Notre société occidentale, dans la mesure où elle a choisi le chemin du système capitaliste, a lié son destin à une organisation fondée sur l’accumulation illimitée, et se condamne à la croissance. Chaque fois que la croissance ralentit ou s’arrête, la solution recherchée est de revenir à une situation « normale » d’économie croissante.
Le capitalisme et le productivisme en général, sont facteurs d’inégalités dans la répartition du bien-être et des richesses dans le monde, causes de pollutions environnementales graves et, sans doute aussi, causes des dérèglements climatiques que nous connaissons. C’est à partir de cette constatation qu’au cours des années 1980 a été élaboré le concept de « développement durable », concept fortement contesté par les partisans de la décroissance en tant qu’idée très enracinée dans le modèle économique productiviste dominant.

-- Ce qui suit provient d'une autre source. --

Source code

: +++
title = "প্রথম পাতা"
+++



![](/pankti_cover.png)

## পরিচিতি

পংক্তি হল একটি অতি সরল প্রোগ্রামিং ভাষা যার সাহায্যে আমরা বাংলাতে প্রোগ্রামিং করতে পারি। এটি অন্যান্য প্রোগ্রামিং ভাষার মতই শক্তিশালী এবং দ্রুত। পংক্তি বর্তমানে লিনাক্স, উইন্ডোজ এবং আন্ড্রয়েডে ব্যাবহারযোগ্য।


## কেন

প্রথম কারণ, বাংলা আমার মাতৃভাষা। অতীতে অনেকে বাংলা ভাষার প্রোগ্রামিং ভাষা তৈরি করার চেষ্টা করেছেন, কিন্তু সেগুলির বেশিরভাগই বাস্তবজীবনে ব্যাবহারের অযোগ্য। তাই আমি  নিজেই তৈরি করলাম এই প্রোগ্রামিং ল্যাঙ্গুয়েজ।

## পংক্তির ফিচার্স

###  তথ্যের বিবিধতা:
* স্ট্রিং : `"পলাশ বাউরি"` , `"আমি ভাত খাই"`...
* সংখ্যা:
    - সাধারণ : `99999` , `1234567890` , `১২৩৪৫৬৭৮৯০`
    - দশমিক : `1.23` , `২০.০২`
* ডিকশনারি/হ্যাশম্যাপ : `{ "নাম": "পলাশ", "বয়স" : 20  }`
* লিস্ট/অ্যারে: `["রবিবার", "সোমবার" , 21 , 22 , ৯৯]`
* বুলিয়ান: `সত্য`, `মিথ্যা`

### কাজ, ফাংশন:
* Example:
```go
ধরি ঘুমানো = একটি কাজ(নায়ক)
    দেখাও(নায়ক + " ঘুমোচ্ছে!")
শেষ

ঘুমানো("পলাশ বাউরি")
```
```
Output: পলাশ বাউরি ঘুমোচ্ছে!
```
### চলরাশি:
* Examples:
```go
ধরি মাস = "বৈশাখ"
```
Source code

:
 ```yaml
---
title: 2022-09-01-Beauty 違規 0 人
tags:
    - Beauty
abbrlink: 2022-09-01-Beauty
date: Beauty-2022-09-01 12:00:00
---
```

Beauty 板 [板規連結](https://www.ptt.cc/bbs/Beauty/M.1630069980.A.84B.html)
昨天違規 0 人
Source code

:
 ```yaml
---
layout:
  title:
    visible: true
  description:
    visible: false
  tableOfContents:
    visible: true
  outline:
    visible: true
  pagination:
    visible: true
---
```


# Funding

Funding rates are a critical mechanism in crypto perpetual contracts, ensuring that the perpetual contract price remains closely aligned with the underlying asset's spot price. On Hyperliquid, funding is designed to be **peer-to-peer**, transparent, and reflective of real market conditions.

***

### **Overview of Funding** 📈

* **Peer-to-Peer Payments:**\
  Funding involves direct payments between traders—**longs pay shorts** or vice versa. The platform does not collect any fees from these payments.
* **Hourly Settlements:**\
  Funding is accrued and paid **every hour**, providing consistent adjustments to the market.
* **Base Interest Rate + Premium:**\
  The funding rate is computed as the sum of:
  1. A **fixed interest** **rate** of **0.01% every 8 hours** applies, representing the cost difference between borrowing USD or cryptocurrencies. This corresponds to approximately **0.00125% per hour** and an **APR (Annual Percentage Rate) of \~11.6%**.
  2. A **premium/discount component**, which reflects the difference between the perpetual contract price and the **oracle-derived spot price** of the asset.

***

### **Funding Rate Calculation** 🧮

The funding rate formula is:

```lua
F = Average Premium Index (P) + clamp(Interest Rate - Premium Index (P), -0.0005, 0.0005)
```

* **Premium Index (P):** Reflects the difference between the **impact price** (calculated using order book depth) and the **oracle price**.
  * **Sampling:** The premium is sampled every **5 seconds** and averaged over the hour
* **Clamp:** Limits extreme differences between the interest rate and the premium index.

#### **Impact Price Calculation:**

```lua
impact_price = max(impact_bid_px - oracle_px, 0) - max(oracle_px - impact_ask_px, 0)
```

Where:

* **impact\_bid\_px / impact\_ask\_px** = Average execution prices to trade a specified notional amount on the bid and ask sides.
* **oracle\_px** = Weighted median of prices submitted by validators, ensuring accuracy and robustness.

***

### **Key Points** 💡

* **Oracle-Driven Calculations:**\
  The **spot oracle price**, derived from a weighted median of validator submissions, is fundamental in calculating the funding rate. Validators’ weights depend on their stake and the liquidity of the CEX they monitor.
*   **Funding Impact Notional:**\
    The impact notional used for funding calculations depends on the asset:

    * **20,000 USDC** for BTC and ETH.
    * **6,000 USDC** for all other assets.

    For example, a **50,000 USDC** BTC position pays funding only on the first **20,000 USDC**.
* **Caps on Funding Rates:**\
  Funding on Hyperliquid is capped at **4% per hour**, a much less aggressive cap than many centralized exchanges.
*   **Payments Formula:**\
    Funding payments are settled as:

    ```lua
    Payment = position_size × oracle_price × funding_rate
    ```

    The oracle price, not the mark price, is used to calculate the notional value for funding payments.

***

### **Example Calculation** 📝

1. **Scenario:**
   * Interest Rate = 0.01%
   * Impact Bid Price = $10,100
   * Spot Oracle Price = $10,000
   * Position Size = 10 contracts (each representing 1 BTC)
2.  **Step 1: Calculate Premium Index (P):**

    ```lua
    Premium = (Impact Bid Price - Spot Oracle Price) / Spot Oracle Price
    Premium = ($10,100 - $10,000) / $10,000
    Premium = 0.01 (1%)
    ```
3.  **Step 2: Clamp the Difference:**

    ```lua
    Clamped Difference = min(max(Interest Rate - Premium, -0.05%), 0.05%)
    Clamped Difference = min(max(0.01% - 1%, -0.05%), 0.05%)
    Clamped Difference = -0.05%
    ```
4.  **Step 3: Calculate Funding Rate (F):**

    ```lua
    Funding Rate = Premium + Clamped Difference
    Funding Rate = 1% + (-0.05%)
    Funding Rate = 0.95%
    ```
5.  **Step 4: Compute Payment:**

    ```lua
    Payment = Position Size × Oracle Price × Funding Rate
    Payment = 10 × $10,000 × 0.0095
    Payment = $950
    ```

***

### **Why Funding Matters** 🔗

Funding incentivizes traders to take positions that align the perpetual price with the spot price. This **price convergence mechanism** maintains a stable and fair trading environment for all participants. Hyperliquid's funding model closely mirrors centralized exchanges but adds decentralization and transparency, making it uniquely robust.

Aujourd’hui trois raisons principales nous forcent à regarder de façon critique le type de capitalisme qui règne sur notre société et qui a été transplanté dans les Pays du Sud avec des effets catastrophiques au niveau social et environnemental :

  • Sur le plan du bien-être individuel et collectif, à partir d’un certain niveau d’abondance matérielle, le PIB par habitant peut masquer des écarts très importants dans la répartition des richesses. De plus, il n’est pas garant du mode de redistribution de ces richesses et ne reflète aucunement les réalités sociales. Si bien que d’autres indicateurs sont en train de gagner du terrain dans le débat international afin de mettre en place de meilleures unités de mesure concernant l’état du bien être social : l’Indice de développement humain (IDH), le Baromètre des inégalités et de la pauvreté (BIP 40), l’Indice de santé sociale (ISS) ;
  • Des raisons éthiques nous poussent à réfléchir à la différence entre l’être et l’avoir, sur notre soumission à l’impératif du « toujours plus » qui est le fondement du capitalisme ;
  • La crise écologique a atteint des niveaux alarmants que l’on ne peut plus ignorer : la croissance illimitée n’est pas possible dans un monde de ressources limitées, si on ne veut pas menacer la survie de l’humanité.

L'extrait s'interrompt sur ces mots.